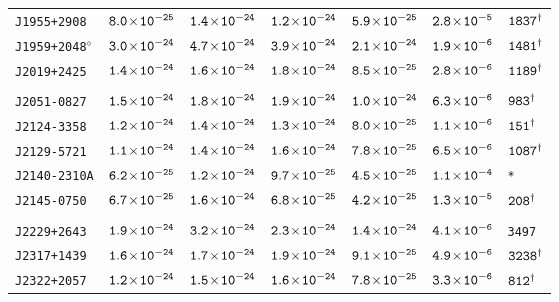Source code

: \begin{longtable}{l | c | c | c | c | c | l}
\scriptsize{\tt{J1955+2908}} & \scriptsize{$\tt{8.0\!\times\!10^{-25}}$} & \scriptsize{$\tt{1.4\!\times\!10^{-24}}$} & \scriptsize{$\tt{1.2\!\times\!10^{-24}}$} & \scriptsize{$\tt{5.9\!\times\!10^{-25}}$} & \scriptsize{$\tt{2.8\!\times\!10^{-5}}$} & \scriptsize{$\tt{1837^{\dagger}}$} \\[-16pt] 
\scriptsize{\tt{J1959+2048}$^{\diamond}$} & \scriptsize{$\tt{3.0\!\times\!10^{-24}}$} &
\scriptsize{$\tt{4.7\!\times\!10^{-24}}$} & \scriptsize{$\tt{3.9\!\times\!10^{-24}}$} & \scriptsize{$\tt{2.1\!\times\!10^{-24}}$}
& \scriptsize{$\tt{1.9\!\times\!10^{-6}}$} & \scriptsize{$\tt{1481^{\dagger}}$} \\[-16pt] 
\scriptsize{\tt{J2019+2425}} & \scriptsize{$\tt{1.4\!\times\!10^{-24}}$} & \scriptsize{$\tt{1.6\!\times\!10^{-24}}$} & \scriptsize{$\tt{1.8\!\times\!10^{-24}}$} & \scriptsize{$\tt{8.5\!\times\!10^{-25}}$} & \scriptsize{$\tt{2.8\!\times\!10^{-6}}$} & \scriptsize{$\tt{1189^{\dagger}}$} \\[-16pt] 
\\[-20pt] 
\scriptsize{\tt{J2051-0827}} & \scriptsize{$\tt{1.5\!\times\!10^{-24}}$} & \scriptsize{$\tt{1.8\!\times\!10^{-24}}$} & \scriptsize{$\tt{1.9\!\times\!10^{-24}}$} & \scriptsize{$\tt{1.0\!\times\!10^{-24}}$} & \scriptsize{$\tt{6.3\!\times\!10^{-6}}$} & \scriptsize{$\tt{983^{\dagger}}$} \\[-16pt] 
\scriptsize{\tt{J2124-3358}} & \scriptsize{$\tt{1.2\!\times\!10^{-24}}$} & \scriptsize{$\tt{1.4\!\times\!10^{-24}}$} & \scriptsize{$\tt{1.3\!\times\!10^{-24}}$} & \scriptsize{$\tt{8.0\!\times\!10^{-25}}$} & \scriptsize{$\tt{1.1\!\times\!10^{-6}}$} & \scriptsize{$\tt{151^{\dagger}}$} \\[-16pt] 
\scriptsize{\tt{J2129-5721}} & \scriptsize{$\tt{1.1\!\times\!10^{-24}}$} & \scriptsize{$\tt{1.4\!\times\!10^{-24}}$} & \scriptsize{$\tt{1.6\!\times\!10^{-24}}$} & \scriptsize{$\tt{7.8\!\times\!10^{-25}}$} & \scriptsize{$\tt{6.5\!\times\!10^{-6}}$} & \scriptsize{$\tt{1087^{\dagger}}$} \\[-16pt] 
\scriptsize{\tt{J2140-2310A}} & \scriptsize{$\tt{6.2\!\times\!10^{-25}}$} & \scriptsize{$\tt{1.2\!\times\!10^{-24}}$} & \scriptsize{$\tt{9.7\!\times\!10^{-25}}$} & \scriptsize{$\tt{4.5\!\times\!10^{-25}}$} & \scriptsize{$\tt{1.1\!\times\!10^{-4}}$} & \scriptsize{\tt{*}} \\[-16pt] 
\scriptsize{\tt{J2145-0750}} & \scriptsize{$\tt{6.7\!\times\!10^{-25}}$} & \scriptsize{$\tt{1.6\!\times\!10^{-24}}$} & \scriptsize{$\tt{6.8\!\times\!10^{-25}}$} & \scriptsize{$\tt{4.2\!\times\!10^{-25}}$} & \scriptsize{$\tt{1.3\!\times\!10^{-5}}$} & \scriptsize{$\tt{208^{\dagger}}$} \\[-16pt] 
\\[-20pt] 
\scriptsize{\tt{J2229+2643}} & \scriptsize{$\tt{1.9\!\times\!10^{-24}}$} & \scriptsize{$\tt{3.2\!\times\!10^{-24}}$} & \scriptsize{$\tt{2.3\!\times\!10^{-24}}$} &\scriptsize{$\tt{1.4\!\times\!10^{-24}}$} & \scriptsize{$\tt{4.1\!\times\!10^{-6}}$} & \scriptsize{\tt{3497}} \\[-16pt] 
\scriptsize{\tt{J2317+1439}} & \scriptsize{$\tt{1.6\!\times\!10^{-24}}$} & \scriptsize{$\tt{1.7\!\times\!10^{-24}}$} & \scriptsize{$\tt{1.9\!\times\!10^{-24}}$} & \scriptsize{$\tt{9.1\!\times\!10^{-25}}$} & \scriptsize{$\tt{4.9\!\times\!10^{-6}}$} & \scriptsize{$\tt{3238^{\dagger}}$} \\[-16pt] 
\scriptsize{\tt{J2322+2057}} & \scriptsize{$\tt{1.2\!\times\!10^{-24}}$} & \scriptsize{$\tt{1.5\!\times\!10^{-24}}$} & \scriptsize{$\tt{1.6\!\times\!10^{-24}}$} & \scriptsize{$\tt{7.8\!\times\!10^{-25}}$} & \scriptsize{$\tt{3.3\!\times\!10^{-6}}$} & \scriptsize{$\tt{812^{\dagger}}$} \\[-16pt] 
\end{longtable}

____

• AIM OF THE EXERCISE
How many lines in the entries contain the string "longtable"? Give the number only.

• RESULT FOR THIS TASK
2